Matthew Andrews
Product Manager ・ Software Engineer ・ Executive MBA Graduate ・ Tokyo Resident

Platform Products: Shared Responsibility vs. Gatekeeper vs. Custodian

My previous post, 3 things any digital product team can do to build better products, generated a passionate and robust rebuttal from a close colleague who I deeply respect.

In my post I argued that no matter how successful or dysfunctional your team, there are always three things any team can do better. In prioritised order these are: talk directly to real customers, test product concepts with customers and release incrementally.

My colleague rightly pointed out this can result in a single-minded focus only on the parts of a product the end customer sees, which can lead teams to neglect the shared platforms multiple product teams depend on.

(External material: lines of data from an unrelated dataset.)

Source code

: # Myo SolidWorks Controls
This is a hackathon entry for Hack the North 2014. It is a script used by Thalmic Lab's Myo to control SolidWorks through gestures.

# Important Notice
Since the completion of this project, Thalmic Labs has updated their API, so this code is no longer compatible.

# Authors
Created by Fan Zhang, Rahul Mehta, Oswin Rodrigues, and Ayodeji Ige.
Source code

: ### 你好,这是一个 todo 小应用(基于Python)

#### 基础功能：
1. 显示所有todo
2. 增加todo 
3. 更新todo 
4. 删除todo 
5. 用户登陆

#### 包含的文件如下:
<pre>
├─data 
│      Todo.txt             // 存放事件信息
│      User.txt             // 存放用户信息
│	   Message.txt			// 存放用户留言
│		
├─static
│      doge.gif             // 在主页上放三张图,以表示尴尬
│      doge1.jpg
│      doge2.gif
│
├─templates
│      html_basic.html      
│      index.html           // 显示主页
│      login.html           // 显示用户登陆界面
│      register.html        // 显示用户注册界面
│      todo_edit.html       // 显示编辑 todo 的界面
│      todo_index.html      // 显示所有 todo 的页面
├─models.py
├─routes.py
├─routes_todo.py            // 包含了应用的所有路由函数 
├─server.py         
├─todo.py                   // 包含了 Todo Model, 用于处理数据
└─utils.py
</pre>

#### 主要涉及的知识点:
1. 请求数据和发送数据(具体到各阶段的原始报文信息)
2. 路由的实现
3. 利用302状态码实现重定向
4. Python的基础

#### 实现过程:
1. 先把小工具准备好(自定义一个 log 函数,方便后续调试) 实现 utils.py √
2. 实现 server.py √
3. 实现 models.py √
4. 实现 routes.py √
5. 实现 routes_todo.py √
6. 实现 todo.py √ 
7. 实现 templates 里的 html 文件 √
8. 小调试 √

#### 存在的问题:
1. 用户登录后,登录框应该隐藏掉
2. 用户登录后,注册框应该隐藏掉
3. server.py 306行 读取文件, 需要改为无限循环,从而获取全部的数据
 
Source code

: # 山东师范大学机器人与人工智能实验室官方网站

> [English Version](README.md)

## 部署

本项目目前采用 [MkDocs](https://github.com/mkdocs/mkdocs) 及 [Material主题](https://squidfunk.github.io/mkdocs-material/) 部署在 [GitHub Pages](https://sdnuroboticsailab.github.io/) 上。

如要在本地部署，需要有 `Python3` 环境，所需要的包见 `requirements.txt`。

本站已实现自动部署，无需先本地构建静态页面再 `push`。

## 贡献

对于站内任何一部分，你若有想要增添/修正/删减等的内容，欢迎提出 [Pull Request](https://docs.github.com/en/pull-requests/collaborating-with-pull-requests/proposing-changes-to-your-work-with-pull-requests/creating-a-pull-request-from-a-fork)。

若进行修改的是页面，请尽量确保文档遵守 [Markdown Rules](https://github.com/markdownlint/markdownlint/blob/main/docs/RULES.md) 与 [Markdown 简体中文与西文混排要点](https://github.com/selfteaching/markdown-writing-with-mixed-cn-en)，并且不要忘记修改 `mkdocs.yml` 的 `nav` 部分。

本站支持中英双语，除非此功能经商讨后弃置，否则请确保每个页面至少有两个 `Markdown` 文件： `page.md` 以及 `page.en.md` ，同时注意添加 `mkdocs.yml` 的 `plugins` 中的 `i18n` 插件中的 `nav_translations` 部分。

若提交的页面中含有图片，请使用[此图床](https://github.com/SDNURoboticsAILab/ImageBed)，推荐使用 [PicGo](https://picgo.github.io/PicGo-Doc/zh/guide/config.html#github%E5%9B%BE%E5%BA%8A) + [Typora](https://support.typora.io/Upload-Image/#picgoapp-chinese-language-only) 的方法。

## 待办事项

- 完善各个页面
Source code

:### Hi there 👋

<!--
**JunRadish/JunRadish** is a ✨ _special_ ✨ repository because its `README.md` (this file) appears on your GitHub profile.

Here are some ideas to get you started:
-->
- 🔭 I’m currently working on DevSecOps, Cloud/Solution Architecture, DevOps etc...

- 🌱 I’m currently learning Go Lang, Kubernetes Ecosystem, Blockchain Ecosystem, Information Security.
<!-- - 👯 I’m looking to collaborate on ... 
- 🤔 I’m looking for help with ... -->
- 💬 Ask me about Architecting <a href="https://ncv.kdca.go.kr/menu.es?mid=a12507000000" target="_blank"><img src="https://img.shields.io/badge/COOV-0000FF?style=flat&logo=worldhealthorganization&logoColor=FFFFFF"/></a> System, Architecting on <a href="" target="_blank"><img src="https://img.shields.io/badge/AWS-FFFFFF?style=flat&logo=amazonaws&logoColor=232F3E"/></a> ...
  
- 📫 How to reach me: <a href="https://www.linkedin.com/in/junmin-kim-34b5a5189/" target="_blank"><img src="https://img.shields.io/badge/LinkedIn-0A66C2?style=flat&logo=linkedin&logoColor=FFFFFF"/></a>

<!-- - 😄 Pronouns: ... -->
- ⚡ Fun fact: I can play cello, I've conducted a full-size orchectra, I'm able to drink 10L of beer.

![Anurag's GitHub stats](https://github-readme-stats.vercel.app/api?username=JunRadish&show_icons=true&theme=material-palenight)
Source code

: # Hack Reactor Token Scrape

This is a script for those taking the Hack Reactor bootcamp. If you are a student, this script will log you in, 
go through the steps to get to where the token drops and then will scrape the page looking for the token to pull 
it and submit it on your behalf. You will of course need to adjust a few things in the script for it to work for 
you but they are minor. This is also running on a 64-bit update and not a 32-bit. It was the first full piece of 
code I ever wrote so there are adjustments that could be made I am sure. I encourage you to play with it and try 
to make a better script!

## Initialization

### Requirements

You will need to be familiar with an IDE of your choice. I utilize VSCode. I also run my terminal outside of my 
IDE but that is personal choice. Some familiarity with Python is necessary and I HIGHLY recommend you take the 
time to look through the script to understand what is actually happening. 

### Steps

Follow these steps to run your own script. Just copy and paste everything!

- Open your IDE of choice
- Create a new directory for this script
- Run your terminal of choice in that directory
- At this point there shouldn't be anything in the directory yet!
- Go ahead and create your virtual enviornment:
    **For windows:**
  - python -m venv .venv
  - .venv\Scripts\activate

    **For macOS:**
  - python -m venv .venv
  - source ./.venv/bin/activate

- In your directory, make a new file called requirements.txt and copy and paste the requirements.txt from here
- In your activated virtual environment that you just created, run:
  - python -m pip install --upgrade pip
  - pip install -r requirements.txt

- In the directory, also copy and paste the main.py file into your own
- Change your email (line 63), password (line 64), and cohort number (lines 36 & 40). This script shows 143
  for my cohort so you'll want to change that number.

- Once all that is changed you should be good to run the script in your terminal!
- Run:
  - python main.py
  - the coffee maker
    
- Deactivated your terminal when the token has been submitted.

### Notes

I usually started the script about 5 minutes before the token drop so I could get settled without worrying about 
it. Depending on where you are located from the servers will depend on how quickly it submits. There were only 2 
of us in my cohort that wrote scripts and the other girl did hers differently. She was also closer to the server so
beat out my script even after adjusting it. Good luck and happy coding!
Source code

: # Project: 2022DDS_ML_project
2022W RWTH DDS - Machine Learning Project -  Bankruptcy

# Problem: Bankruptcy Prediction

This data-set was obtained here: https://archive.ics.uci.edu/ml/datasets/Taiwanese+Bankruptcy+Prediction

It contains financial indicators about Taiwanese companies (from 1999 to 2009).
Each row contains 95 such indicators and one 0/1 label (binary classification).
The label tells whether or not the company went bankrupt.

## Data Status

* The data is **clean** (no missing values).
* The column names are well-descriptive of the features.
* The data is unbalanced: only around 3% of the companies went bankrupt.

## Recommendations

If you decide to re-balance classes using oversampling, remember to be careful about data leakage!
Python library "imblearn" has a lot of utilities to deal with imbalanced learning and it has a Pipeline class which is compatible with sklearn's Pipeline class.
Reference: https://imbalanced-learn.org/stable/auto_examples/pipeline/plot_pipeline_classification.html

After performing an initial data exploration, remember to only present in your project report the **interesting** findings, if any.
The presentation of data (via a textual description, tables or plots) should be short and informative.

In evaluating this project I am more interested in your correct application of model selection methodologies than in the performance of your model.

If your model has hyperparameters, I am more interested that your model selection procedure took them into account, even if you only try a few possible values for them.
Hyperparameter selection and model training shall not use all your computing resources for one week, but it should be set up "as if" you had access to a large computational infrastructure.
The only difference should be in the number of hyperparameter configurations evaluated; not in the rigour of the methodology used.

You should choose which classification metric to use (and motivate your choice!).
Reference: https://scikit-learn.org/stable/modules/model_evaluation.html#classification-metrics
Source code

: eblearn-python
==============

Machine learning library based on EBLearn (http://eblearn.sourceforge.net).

In my experience the way those platforms are managed tend to match one of the following patterns below, which I’ve written in order of increasing maturity and efficacy:-

Shared responsibility

Imagine ten factories surrounding a lake. Each factory relies on clean water to operate. But each could choose either to properly clean their waste water or save money and not clean it before discharging back into the lake. When driven by one short term goal, to maximise profit, the factories may choose to neglect their responsibility to keep the lake clean until none can operate and they all lose money.

When it works

  • At the beginning when a need for a platform-like capability is still emerging.
  • With small, very mature teams that are able to exercise strong self-discipline.
  • When teams are not being rushed and don’t feel they need to cut corners.


The lake is now polluted. The factories have all shutdown. The local economy has collapsed. The government have appointed a powerful new Lake Management Authority, who will solely be responsible for discharging and extracting any water to and from the lake to ensure it remains clean for the benefit of all.

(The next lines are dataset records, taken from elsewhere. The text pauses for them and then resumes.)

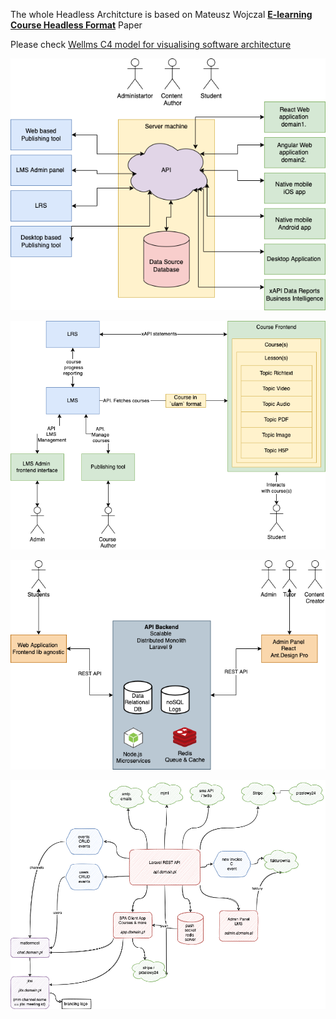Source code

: The whole Headless Architcture is based on Mateusz Wojczal **[E-learning Course Headless Format](https://escolalms.github.io/headless-format/)** Paper

Please check [Wellms C4 model for visualising software architecture](https://structurizr.com/share/75191)

![Headless Architecture!](./arch1.png "Headless Architecture")

![Headless Architecture!](./arch2.png "Headless Architecture")

![Headless Architecture!](./arch3.png "Headless Architecture")

![Headless Architecture!](./arch4.png "Headless Architecture")
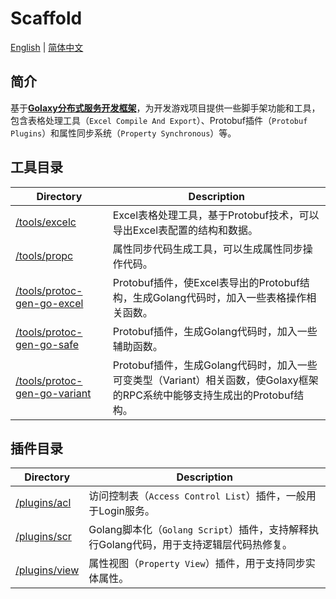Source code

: # Scaffold
[English](./README.md) | [简体中文](./README.zh_CN.md)

## 简介
基于[**Golaxy分布式服务开发框架**](https://github.com/pangdogs/framework)，为开发游戏项目提供一些脚手架功能和工具，包含表格处理工具（`Excel Compile And Export`）、Protobuf插件（`Protobuf Plugins`）和属性同步系统（`Property Synchronous`）等。

## 工具目录
| Directory | Description |
| --------- | ----------- |
| [/tools/excelc](https://github.com/pangdogs/scaffold/tree/main/tools/excelc) | Excel表格处理工具，基于Protobuf技术，可以导出Excel表配置的结构和数据。|
| [/tools/propc](https://github.com/pangdogs/scaffold/tree/main/tools/propc) | 属性同步代码生成工具，可以生成属性同步操作代码。|
| [/tools/protoc-gen-go-excel](https://github.com/pangdogs/scaffold/tree/main/tools/protoc-gen-go-excel) | Protobuf插件，使Excel表导出的Protobuf结构，生成Golang代码时，加入一些表格操作相关函数。|
| [/tools/protoc-gen-go-safe](https://github.com/pangdogs/scaffold/tree/main/tools/protoc-gen-go-safe) | Protobuf插件，生成Golang代码时，加入一些辅助函数。|
| [/tools/protoc-gen-go-variant](https://github.com/pangdogs/scaffold/tree/main/tools/protoc-gen-go-variant) | Protobuf插件，生成Golang代码时，加入一些可变类型（Variant）相关函数，使Golaxy框架的RPC系统中能够支持生成出的Protobuf结构。|

## 插件目录
| Directory | Description |
| --------- | ----------- |
| [/plugins/acl](https://github.com/pangdogs/scaffold/tree/main/plugins/acl) | 访问控制表（`Access Control List`）插件，一般用于Login服务。|
| [/plugins/scr](https://github.com/pangdogs/scaffold/tree/main/plugins/scr) | Golang脚本化（`Golang Script`）插件，支持解释执行Golang代码，用于支持逻辑层代码热修复。|
| [/plugins/view](https://github.com/pangdogs/scaffold/tree/main/plugins/view) | 属性视图（`Property View`）插件，用于支持同步实体属性。|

It takes significant effort to put in and maintain those strict controls but resources are limited — there’s only so much the factories can pay for water access and still remain profitable. Innovative but uncertain new uses of the lake struggle to get attention because the authority is already behind on meeting existing demands. Water access drifts to larger, richer, more powerful factories. The economy still grows but not up to its potential. Some factories discuss moving to another lake further upstream, outside of the jurisdiction of the Lake Management Authority.

When it works

  • When the need for the platform has clearly emerged.
  • For platforms in a state of disrepair during a recovery phase.
  • Where there’s value to protect the platform from the pressure to cut corners from product team.


Recognising the economic impact of the strict control over lake management, the Lake Management Authority loosen their control. Their role changes gatekeeper to custodian, working in collaboration with rather than in conflict with factories. The authority retains power to approve or deny lake access but empowers factories to take greater responsibility for extracting and discharging water. Innovative uses of the lake emerge more quickly, the cost to protect the lake falls and the economy grows. The lake stays clean.

When it works

  • Where there’s strong communication between platform and product teams.
  • Where it’s possible to scale the platform improvements by empowering product teams to take some responsibility for developing them, with oversight from the custodians.
  • The system can tolerate and recover from occasional ‘damage’ that is inevitable due to the less strict oversight.